When the atom ejects an electron, the hole left behind gets filled by an electron from a neighboring atom. Then the same thing happens to the neighbor -- and so on. This is electrical current flowing. Eventually the loop closes and some hole somewhere in the universe gets filled by the original ejected electron.
The hole in one atom can get filled by an electron from a higher orbital in a neighboring atom. In that case the energy gained will be greater than the energy lost by the original electron ejection. This is the situation where you get a photon (x-ray) with a higher energy (= shorter wavelength) than the original incident photon (ultraviolet).
Of course there's no free lunch. The way this happens is that N thorium atoms eject electrons from some orbital with energy X, the electrons shuffle around, and those N holes get filled by donors from orbitals whose total energy is N*X even though some of the donors are at higher levels and some are at lower levels.
If one could make the UV source highly efficient perhaps it could be used as a battery with extremely good energy density.
Yeah I've been thinking that if we had really tiny VLSI-integrated UV lasers (which we absolutely don't, not even close) that a bunch of these 229Th atoms embedded in a silicon chip would be a device with totally fascinating properties.
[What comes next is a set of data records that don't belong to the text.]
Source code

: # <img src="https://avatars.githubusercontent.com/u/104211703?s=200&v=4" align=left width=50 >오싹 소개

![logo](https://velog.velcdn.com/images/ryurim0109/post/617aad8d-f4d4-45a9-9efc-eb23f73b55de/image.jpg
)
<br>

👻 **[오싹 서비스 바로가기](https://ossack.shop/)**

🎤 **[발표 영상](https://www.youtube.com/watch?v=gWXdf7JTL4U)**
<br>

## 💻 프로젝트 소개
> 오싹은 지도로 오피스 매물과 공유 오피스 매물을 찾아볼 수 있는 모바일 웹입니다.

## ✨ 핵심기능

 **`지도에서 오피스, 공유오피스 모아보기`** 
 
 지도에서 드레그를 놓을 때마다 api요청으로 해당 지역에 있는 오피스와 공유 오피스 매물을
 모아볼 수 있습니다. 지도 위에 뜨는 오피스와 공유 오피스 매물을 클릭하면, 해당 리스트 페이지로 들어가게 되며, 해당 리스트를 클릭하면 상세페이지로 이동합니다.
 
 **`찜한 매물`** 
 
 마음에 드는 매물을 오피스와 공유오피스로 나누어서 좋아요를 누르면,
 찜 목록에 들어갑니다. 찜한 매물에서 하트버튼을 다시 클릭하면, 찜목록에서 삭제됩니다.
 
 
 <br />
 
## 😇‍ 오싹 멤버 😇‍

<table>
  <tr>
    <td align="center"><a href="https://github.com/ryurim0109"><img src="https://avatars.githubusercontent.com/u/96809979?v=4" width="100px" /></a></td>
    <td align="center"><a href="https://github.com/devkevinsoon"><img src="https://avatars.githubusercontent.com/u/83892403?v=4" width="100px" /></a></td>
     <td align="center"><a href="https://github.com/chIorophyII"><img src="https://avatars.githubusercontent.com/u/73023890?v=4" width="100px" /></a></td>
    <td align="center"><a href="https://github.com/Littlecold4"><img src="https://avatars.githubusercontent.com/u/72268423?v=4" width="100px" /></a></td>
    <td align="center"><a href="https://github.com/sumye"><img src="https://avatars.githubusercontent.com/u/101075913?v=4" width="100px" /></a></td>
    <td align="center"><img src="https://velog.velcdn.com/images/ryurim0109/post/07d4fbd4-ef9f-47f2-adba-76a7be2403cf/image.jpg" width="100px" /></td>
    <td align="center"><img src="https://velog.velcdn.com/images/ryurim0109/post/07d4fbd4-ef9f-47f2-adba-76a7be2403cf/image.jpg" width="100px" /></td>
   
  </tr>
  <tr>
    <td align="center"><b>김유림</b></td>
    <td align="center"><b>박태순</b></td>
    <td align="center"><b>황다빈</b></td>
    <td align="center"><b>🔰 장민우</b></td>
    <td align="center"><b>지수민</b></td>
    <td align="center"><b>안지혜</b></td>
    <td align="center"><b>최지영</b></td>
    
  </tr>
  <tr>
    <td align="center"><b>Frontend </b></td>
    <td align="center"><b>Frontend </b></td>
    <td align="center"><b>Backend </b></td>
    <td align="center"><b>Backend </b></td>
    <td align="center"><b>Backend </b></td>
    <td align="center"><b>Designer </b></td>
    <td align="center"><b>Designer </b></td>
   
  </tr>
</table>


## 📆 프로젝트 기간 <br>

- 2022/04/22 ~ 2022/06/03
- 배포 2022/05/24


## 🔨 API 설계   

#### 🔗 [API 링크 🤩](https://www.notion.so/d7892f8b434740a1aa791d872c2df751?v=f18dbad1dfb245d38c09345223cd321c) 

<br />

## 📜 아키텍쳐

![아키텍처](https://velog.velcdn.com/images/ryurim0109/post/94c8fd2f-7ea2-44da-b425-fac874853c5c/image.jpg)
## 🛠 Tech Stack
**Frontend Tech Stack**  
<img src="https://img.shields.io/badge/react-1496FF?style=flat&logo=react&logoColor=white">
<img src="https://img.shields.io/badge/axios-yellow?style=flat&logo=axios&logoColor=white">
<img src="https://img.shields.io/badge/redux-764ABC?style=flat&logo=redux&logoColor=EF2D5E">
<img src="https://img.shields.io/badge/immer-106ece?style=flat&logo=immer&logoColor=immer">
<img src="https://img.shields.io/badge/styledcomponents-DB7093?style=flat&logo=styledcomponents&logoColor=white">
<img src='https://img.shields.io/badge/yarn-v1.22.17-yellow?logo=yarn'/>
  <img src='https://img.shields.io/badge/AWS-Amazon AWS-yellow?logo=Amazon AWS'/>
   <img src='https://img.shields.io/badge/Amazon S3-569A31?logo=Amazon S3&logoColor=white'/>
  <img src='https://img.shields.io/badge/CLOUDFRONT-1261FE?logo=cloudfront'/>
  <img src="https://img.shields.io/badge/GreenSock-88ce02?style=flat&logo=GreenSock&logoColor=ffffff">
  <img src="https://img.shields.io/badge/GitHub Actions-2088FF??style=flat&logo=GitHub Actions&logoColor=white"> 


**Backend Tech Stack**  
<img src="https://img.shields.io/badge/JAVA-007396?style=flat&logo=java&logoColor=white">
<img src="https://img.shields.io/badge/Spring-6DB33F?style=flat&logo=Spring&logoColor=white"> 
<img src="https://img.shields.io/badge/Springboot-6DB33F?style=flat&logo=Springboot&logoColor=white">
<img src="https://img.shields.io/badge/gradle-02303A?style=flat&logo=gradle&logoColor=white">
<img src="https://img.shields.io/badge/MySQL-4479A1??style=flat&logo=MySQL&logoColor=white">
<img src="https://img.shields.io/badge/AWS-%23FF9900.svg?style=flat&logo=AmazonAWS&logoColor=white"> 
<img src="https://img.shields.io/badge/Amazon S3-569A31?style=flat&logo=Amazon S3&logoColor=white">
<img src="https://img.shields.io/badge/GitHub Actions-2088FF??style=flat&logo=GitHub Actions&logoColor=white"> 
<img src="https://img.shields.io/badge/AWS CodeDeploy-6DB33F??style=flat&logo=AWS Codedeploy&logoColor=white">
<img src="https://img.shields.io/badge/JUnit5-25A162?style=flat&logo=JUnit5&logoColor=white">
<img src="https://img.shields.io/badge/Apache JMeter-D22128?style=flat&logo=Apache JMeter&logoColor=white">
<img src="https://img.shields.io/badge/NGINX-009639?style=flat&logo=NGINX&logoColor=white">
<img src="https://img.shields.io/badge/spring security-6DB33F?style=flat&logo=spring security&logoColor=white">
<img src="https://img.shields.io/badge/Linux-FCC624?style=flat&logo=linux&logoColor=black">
We can build waveguides in silicon wafer processes pretty easily but I'm not sure we can do that at UV wavelengths. You could imagine a single, big, off-chip laser whose beam can be steered by waveguides to illuminate any of a few billion 229Th deposits. These could act like the configuration memory bits of an FPGA. They would be "almost nonvolatile" -- you'd have to refresh them every hour or so, instead of several thousand times per second (dram) or never (sram). At such a low refresh rate the steering doesn't need to be particularly fast, and having to share one laser across all the deposits would not be a problem.
Unfortunately 229Th is mildly radioactive, but so are household smoke detectors so hopefully people wouldn't freak out about this.
Apparently it is neither:
Decay of the 229Th isomeric state of the neutral thorium atom occurs predominantly by internal conversion (IC) with emission of an electron
https://www.nature.com/articles/nature17669
https://en.wikipedia.org/wiki/Internal_conversion
This is pretty weird. You shine UV light (with exactly the right wavelength) on 229Th, and it spits out electrons. But not like the photoelectric effect, where the electrons stop as soon as you turn off the light. No no. The Thorium keeps spitting out an exponentially-decaying stream of electrons for hours after you stop illuminating it.
Almost like an exponentially-discharging solar-powered current source (for a very specific wavelength of "solar").